Вот уже два дня, как полное безмолвие воцарилось на этой улице, знакомой мне до мельчайших подробностей: разбитые витрины бакалеи напротив; вспоротые мешки, из которых по всему тротуару рассыпались сушеные овощи; полуразрушенный дом на углу, чей рухнувший на мостовую фасад обнажил внутренности квартир, и глядящая в пустоту мебель кажется нелепой декорацией; брошенные машины, одни из которых стоят вдоль тротуара, а другие оставлены, со спущенными шинами, посреди дороги; плиты тротуара и асфальт мостовой, где в неожиданном соседстве оказались дамские сумочки и узлы с бельем, детская коляска и свернутое одеяло, разрозненная обувь и швейная машина…
А ведь всего четыре дня тому назад эта улица была полна прохожих.

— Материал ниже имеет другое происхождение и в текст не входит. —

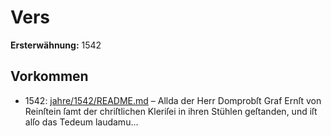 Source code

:# Vers

**Ersterwähnung:** 1542

## Vorkommen
- 1542: [jahre/1542/README.md](../jahre/1542/README.md) – Allda der Herr Domprobſt Graf
Ernſt von Reinſtein ſamt der chriſtlichen Kleriſei in ihren
Stühlen geſtanden, und iſt alſo das Tedeum laudamu...
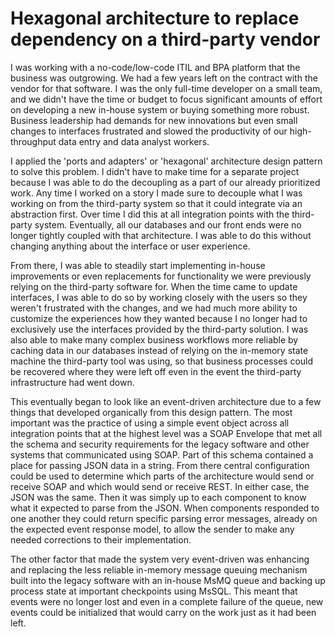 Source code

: # Hexagonal architecture to replace dependency on a third-party vendor
I was working with a no-code/low-code ITIL and BPA platform that the business was outgrowing. We had a few years left on the contract with the vendor for that software. I was the only full-time developer on a small team, and we didn't have the time or budget to focus significant amounts of effort on developing a new in-house system or buying something more robust.  Business leadership had demands for new innovations but even small changes to interfaces frustrated and slowed the productivity of our high-throughput data entry and data analyst workers.

I applied the 'ports and adapters' or 'hexagonal' architecture design pattern to solve this problem.  I didn't have to make time for a separate project because I was able to do the decoupling as a part of our already prioritized work.  Any time I worked on a story I made sure to decouple what I was working on from the third-party system so that it could integrate via an abstraction first.  Over time I did this at all integration points with the third-party system.  Eventually, all our databases and our front ends were no longer tightly coupled with that architecture.  I was able to do this without changing anything about the interface or user experience.

From there, I was able to steadily start implementing in-house improvements or even replacements for functionality we were previously relying on the third-party software for.  When the time came to update interfaces, I was able to do so by working closely with the users so they weren't frustrated with the changes, and we had much more ability to customize the experiences how they wanted because I no longer had to exclusively use the interfaces provided by the third-party solution.  I was also able to make many complex business workflows more reliable by caching data in our databases instead of relying on the in-memory state machine the third-party tool was using, so that business processes could be recovered where they were left off even in the event the third-party infrastructure had went down.

This eventually began to look like an event-driven architecture due to a few things that developed organically from this design pattern.  The most important was the practice of using a simple event object across all integration points that at the highest level was a SOAP Envelope that met all the schema and security requirements for the legacy software and other systems that communicated using SOAP.  Part of this schema contained a place for passing JSON data in a string.  From there central configuration could be used to determine which parts of the architecture would send or receive SOAP and which would send or receive REST.  In either case, the JSON was the same.  Then it was simply up to each component to know what it expected to parse from the JSON.  When components responded to one another they could return specific parsing error messages, already on the expected event response model, to allow the sender to make any needed corrections to their implementation.  

The other factor that made the system very event-driven was enhancing and replacing the less reliable in-memory message queuing mechanism built into the legacy software with an in-house MsMQ queue and backing up process state at important checkpoints using MsSQL.  This meant that events were no longer lost and even in a complete failure of the queue, new events could be initialized that would carry on the work just as it had been left.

И никому тогда не было известно, что кровать в квартире третьего этажа углового дома покрыта розовым кретоном, потому что фасад еще был на своем месте. В бакалею заходили покупатели. «Что желаете, мадам?» Ребенок пускал пузыри в коляске, швейная машина стрекотала за окном с не выбитыми стеклами, и автомобили катились по улице, не похожей еще на лоток старьевщика.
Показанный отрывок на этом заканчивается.